Plain-text document sources
=== Section Start ===
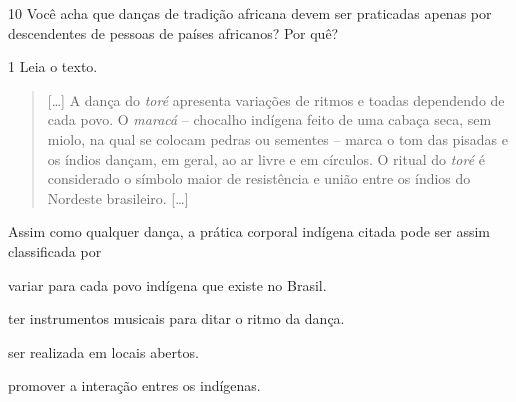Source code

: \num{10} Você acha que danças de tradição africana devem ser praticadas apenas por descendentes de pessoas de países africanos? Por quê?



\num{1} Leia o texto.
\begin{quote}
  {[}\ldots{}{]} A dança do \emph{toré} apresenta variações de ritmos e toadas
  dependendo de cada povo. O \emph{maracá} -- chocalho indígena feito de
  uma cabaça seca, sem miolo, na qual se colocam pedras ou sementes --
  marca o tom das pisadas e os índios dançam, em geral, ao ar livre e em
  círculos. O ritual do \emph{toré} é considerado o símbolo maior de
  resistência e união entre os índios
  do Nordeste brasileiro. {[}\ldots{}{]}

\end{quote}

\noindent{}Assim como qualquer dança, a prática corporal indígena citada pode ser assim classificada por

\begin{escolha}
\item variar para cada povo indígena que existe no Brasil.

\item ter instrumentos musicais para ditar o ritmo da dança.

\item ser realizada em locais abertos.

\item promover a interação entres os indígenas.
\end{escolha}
=== Section End ===
=== Section Start ===
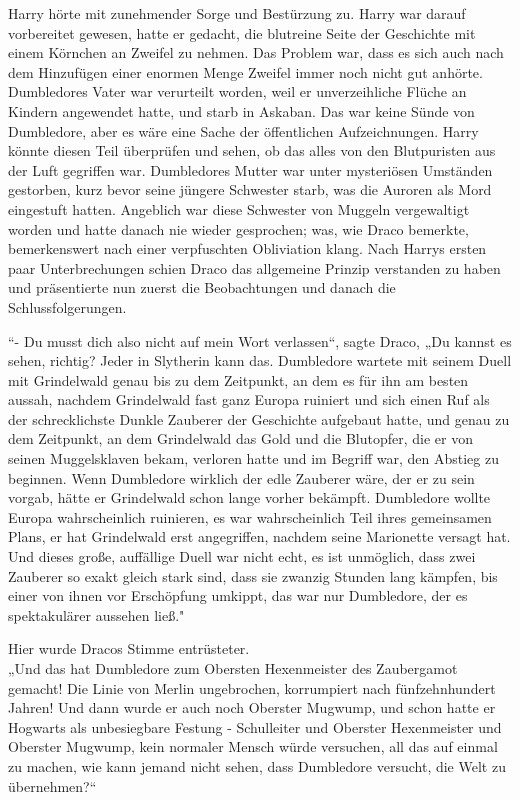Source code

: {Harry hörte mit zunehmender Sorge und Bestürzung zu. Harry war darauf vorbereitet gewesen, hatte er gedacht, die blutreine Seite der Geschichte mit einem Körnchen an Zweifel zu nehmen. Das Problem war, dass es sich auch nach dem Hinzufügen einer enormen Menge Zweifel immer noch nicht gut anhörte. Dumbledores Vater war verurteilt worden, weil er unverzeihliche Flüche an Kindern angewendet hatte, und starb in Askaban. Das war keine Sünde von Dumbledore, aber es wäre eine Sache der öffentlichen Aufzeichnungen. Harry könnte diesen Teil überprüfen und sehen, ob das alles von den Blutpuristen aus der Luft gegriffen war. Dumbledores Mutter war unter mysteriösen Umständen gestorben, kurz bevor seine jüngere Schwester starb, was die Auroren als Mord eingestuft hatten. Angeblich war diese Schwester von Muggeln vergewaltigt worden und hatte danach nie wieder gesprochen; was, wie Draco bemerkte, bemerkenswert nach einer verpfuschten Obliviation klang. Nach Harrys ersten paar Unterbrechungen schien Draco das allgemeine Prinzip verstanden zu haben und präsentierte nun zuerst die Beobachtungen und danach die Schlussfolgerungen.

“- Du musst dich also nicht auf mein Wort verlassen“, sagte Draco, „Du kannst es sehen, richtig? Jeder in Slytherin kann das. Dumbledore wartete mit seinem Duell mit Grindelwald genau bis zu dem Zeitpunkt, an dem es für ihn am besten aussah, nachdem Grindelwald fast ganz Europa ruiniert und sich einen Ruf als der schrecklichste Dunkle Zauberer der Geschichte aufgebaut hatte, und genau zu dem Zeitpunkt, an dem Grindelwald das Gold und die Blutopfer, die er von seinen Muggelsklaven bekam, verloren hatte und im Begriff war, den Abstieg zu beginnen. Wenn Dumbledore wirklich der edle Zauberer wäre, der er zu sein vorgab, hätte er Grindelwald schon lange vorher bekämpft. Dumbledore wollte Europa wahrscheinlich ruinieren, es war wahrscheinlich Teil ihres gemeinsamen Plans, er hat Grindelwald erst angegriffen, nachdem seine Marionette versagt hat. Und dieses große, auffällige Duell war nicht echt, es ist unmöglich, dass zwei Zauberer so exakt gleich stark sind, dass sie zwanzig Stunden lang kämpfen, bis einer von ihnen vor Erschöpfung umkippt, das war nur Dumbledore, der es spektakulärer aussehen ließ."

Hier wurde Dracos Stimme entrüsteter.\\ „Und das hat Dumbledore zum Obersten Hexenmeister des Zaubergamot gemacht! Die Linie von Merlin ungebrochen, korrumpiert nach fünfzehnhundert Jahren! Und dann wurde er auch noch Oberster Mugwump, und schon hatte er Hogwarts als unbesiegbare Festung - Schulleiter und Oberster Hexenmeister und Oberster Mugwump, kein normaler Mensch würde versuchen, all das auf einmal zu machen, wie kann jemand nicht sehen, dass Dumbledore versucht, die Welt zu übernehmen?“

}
=== Section End ===
=== Section Start ===
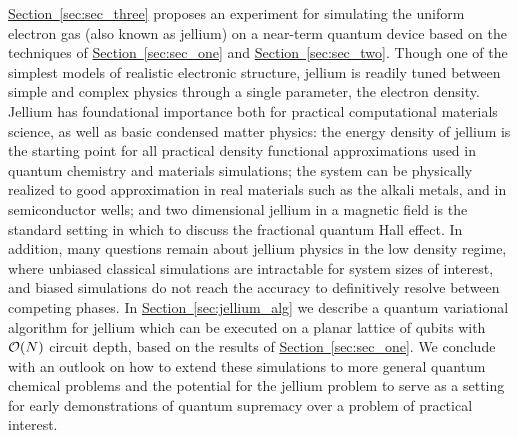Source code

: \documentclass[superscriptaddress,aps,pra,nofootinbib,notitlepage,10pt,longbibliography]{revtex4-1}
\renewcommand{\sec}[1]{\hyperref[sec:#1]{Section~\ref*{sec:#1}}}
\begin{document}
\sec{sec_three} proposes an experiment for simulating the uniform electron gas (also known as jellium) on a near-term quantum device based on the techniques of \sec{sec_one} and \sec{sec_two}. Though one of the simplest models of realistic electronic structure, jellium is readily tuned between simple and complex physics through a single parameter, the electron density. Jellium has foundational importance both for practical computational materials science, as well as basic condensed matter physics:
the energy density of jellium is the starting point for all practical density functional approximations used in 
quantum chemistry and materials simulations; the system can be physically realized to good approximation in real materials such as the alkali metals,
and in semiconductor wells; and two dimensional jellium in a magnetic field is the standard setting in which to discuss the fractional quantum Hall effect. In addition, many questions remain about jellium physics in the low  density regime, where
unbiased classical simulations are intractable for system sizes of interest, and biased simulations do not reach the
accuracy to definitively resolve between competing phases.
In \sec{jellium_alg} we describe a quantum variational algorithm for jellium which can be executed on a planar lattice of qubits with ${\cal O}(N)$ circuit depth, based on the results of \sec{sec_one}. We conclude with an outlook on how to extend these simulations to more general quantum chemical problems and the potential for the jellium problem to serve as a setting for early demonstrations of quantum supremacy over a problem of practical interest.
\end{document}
=== Section End ===
*WORK TO COMPLETE*
Beginning at the line with "unbiased classical simulations" and ending at the line with "accuracy to definitively", reproduce each line of the data above exactly, and add no other lines.

*TASK ANSWER*
unbiased classical simulations are intractable for system sizes of interest, and biased simulations do not reach the
accuracy to definitively resolve between competing phases.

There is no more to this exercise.